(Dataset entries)
******

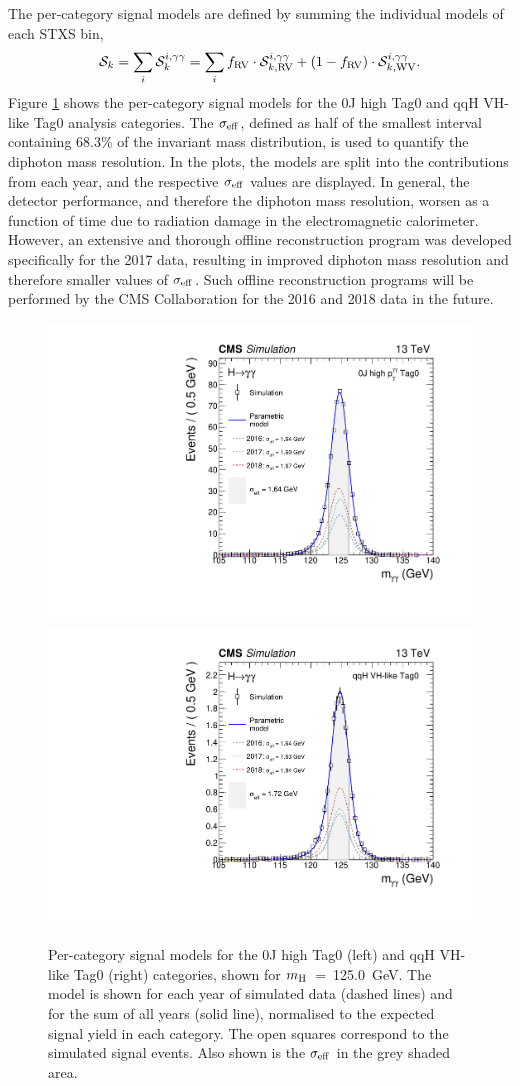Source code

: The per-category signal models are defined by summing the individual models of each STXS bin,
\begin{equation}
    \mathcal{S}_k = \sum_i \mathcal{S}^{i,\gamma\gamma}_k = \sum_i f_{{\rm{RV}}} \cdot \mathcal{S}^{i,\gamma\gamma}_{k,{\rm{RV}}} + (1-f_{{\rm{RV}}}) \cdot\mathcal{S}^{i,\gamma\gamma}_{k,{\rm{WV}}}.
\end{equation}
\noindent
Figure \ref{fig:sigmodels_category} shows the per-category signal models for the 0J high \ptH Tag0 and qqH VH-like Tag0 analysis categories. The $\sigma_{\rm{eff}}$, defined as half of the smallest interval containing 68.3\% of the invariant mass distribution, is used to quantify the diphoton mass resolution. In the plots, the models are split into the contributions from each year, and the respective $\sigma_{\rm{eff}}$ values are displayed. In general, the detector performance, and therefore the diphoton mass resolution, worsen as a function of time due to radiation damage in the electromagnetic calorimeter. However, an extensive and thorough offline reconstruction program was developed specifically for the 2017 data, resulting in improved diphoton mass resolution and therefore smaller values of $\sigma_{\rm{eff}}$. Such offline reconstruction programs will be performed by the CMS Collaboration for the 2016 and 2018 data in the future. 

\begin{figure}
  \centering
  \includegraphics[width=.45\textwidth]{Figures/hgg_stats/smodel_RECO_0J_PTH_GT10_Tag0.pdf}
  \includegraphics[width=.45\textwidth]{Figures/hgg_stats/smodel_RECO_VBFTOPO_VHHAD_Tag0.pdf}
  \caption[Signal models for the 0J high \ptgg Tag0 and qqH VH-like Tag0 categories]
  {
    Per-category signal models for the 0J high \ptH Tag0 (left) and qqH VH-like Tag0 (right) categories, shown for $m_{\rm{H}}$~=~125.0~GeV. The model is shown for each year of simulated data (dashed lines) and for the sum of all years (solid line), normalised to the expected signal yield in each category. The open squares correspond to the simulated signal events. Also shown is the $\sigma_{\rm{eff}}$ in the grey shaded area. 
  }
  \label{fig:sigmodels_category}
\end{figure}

******

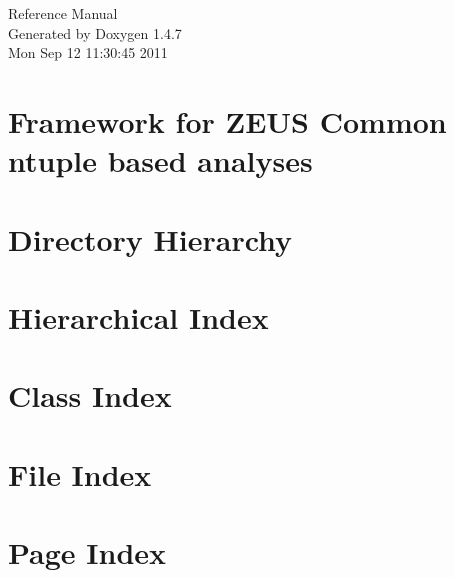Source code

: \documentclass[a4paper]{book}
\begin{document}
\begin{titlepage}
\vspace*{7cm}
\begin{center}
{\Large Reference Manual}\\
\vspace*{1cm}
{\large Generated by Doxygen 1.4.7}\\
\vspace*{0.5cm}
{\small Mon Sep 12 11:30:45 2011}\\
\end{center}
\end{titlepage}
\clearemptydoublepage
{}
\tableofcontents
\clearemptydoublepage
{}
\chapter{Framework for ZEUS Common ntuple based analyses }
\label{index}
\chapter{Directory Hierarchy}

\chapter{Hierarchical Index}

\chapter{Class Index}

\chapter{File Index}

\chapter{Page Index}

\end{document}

******

Copy out each line of the data in which the word "label" appears.

  \label{fig:sigmodels_category}
\label{index}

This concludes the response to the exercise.